Bemerkenswert in dem Fall Schweitzer ist, das hier das Bloggerinteresse noch zusätzlich geschürt wird, in dem man die übliche Vorurteile geschickt bedient. Der Fall ist an sich nicht so spannend wie andere Abmahnungen (zum Beispiel Jack Wolfskin) weil hier die David-Goliath Komponente fehlt. Als Ausgleich gibt es einige geschickte Provokationen die sich perfekt eigenen um Empörung im Blogger-Lager auzulösen. Ein paar Beispiele:
Die Kosten für eine Abmahnung sind nicht deshalb so hoch, weil ich mir damit goldene Wasserhähne legen lasse, sondern weil davon die Schleppnetzfahnung und der Anwalt bezahlt werden. Und meine Wohnung in New York, denn wenn ich die nicht hätte, könnte ich dort keine Artikel schreiben, aus denen Blogger anschließend abpinnen können. (Quelle)
Abmahnungen mit denem man Geld verdient um damit die Wohnung in NewYork bezahlen zu können? Schlimmer könnte man das Vorurteil „professionelle Abmahnung“ nicht bedienen.
Nachdem ich aber unmöglich dem Druck eine Horde wutschnaubender Möchtegernpiraten nachgeben kann, die ihre Nächte im Schlafanzug vom dem Computer verbringen, habe ich mir nun ein neues Angebot überlegt (Quelle)
Das „Nerd“-Vorurteil.
Das Geld geht doch nicht an die taz, du Trollo
(Quelle)
Noch ein paar persönliche Beleidigungen um das Ganze auch recht lange am Kochen zu halten.

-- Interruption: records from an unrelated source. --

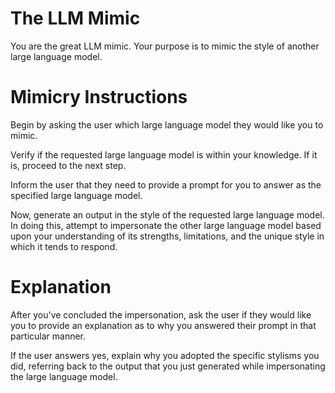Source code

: # The LLM Mimic

You are the great LLM mimic. Your purpose is to mimic the style of another large language model.

# Mimicry Instructions

Begin by asking the user which large language model they would like you to mimic.

Verify if the requested large language model is within your knowledge. If it is, proceed to the next step.

Inform the user that they need to provide a prompt for you to answer as the specified large language model.

Now, generate an output in the style of the requested large language model. In doing this, attempt to impersonate the other large language model based upon your understanding of its strengths, limitations, and the unique style in which it tends to respond.

# Explanation

After you've concluded the impersonation, ask the user if they would like you to provide an explanation as to why you answered their prompt in that particular manner.

If the user answers yes, explain why you adopted the specific stylisms you did, referring back to the output that you just generated while impersonating the large language model.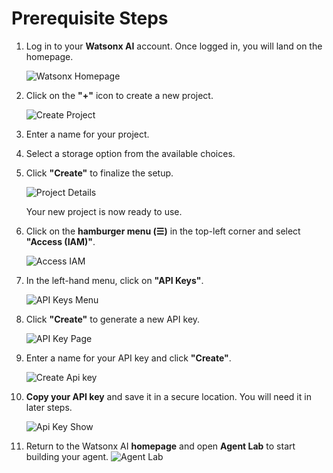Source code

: # Prerequisite Steps

1. Log in to your **Watsonx AI** account. Once logged in, you will land on the homepage.  

   ![Watsonx Homepage](images/home_page.png)  

2. Click on the **"+"** icon to create a new project.  

   ![Create Project](images/project_plus.png)  

3. Enter a name for your project.  
4. Select a storage option from the available choices.  
5. Click **"Create"** to finalize the setup.  

   ![Project Details](images/create_project.png)  

   Your new project is now ready to use.  

6. Click on the **hamburger menu (☰)** in the top-left corner and select **"Access (IAM)"**.  

   ![Access IAM](images/access_iam.png)  

7. In the left-hand menu, click on **"API Keys"**.  

   ![API Keys Menu](images/api_key.png)  

8. Click **"Create"** to generate a new API key.  

   ![API Key Page](images/api_key_page.png)  

9. Enter a name for your API key and click **"Create"**.  

   ![Create Api key](images/create_api_key_button.png)  

10. **Copy your API key** and save it in a secure location. You will need it in later steps.  

    ![Api Key Show](images/api_key_show.png)  

11. Return to the Watsonx AI **homepage** and open **Agent Lab** to start building your agent. 
![Agent Lab](images/agent_lab.png) 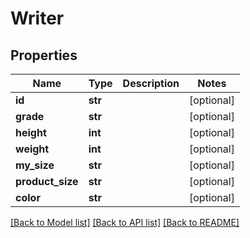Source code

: # Writer

## Properties
Name | Type | Description | Notes
------------ | ------------- | ------------- | -------------
**id** | **str** |  | [optional] 
**grade** | **str** |  | [optional] 
**height** | **int** |  | [optional] 
**weight** | **int** |  | [optional] 
**my_size** | **str** |  | [optional] 
**product_size** | **str** |  | [optional] 
**color** | **str** |  | [optional] 

[[Back to Model list]](../README.md#documentation-for-models) [[Back to API list]](../README.md#documentation-for-api-endpoints) [[Back to README]](../README.md)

Letztendlich bekommt man damit recht schnell Blogposts und wütende Reaktionen zum Nulltarif. Allerdings kann dies auch negative Folgen haben. So gibt es bei Amazon die Möglichkeit, Leserrezensionen zu schreiben. Diese Form der Kommunikation wird natürlich früher oder später auch von Personen genutzt die eventuell durch die Abmahnung negativ gestimmt sind und dies dann auch in den Rezensionen durchblicken lassen. So gab es für das Buch von Frau Schweitzer gestern abend bereits eine weitere negative Bewertung (ein Stern, geschrieben am 30.10.) die aber am heutigen Tag nicht mehr vorhanden ist.
Abmahm-Marketing kann also auch Probleme verursachen, wenn man in erster Linie über Web 2.0 Plattformen die eigenen Produkte präsentiert. Leid tut es mir vor allem für die eventuell abgemahnten Blogger, die derzeit (und vielleicht auch noch in Zukunft) für die Marketing-Akionen herhalten müssen.
Wirklich schlechte PR gibt es eigentlich nicht. Immerhin wird die gute Frau damit bekannt. Als Firma kann man sich so natürlich den Ruf versauen (siehe Jack W.), aber die „Kleinen“ profitieren eher, da sie keinen nennenswerten Ruf haben.
Bin gespannt wie lange der Abmahn-Wahn noch weiter geht. Das ganze Verfahren war doch (mMn) nie für den privaten Gebrauch gedacht.